RECORDS TO USE ::
^^^^
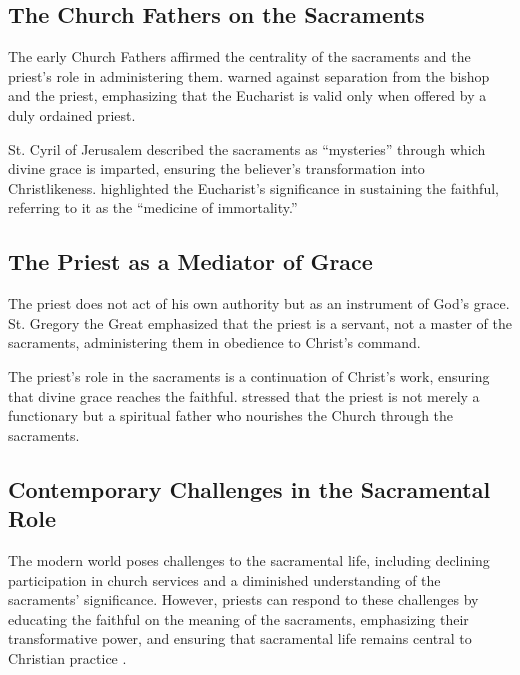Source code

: \documentclass[12pt, doc]{apa7}   	%
\begin{document}
\subsection{The Church Fathers on the Sacraments}

The early Church Fathers affirmed the centrality of the sacraments and the priest’s role in administering them. \cite{epistles_ignatius} warned against separation from the bishop and the priest, emphasizing that the Eucharist is valid only when offered by a duly ordained priest. 

St. Cyril of Jerusalem \citep{early_church_akin} described the sacraments as ``mysteries'' through which divine grace is imparted, ensuring the believer’s transformation into Christlikeness. \citet{priesthood_chrysostom,complete_work_chrysostom} highlighted the Eucharist’s significance in sustaining the faithful, referring to it as the ``medicine of immortality.''

\subsection{The Priest as a Mediator of Grace}

The priest does not act of his own authority but as an instrument of God’s grace. St. Gregory the Great \citep{early_church_akin} emphasized that the priest is a servant, not a master of the sacraments, administering them in obedience to Christ’s command.

The priest’s role in the sacraments is a continuation of Christ’s work, ensuring that divine grace reaches the faithful. \citet{priesthood_shenouda} stressed that the priest is not merely a functionary but a spiritual father who nourishes the Church through the sacraments.

\subsection{Contemporary Challenges in the Sacramental Role}

The modern world poses challenges to the sacramental life, including declining participation in church services and a diminished understanding of the sacraments’ significance. However, priests can respond to these challenges by educating the faithful on the meaning of the sacraments, emphasizing their transformative power, and ensuring that sacramental life remains central to Christian practice \citep{eucharist_schmemann}.
\end{document}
^^^^
TASK BRIEF ::
Leave the pictures out and repeat exactly the lines from the beginning of the records to the line bearing "Church Fathers on", both ends counted.

OUTPUT FOR THIS EXERCISE ::
Source code

: \documentclass[12pt, doc]{apa7}   	%
\begin{document}
\subsection{The Church Fathers on the Sacraments}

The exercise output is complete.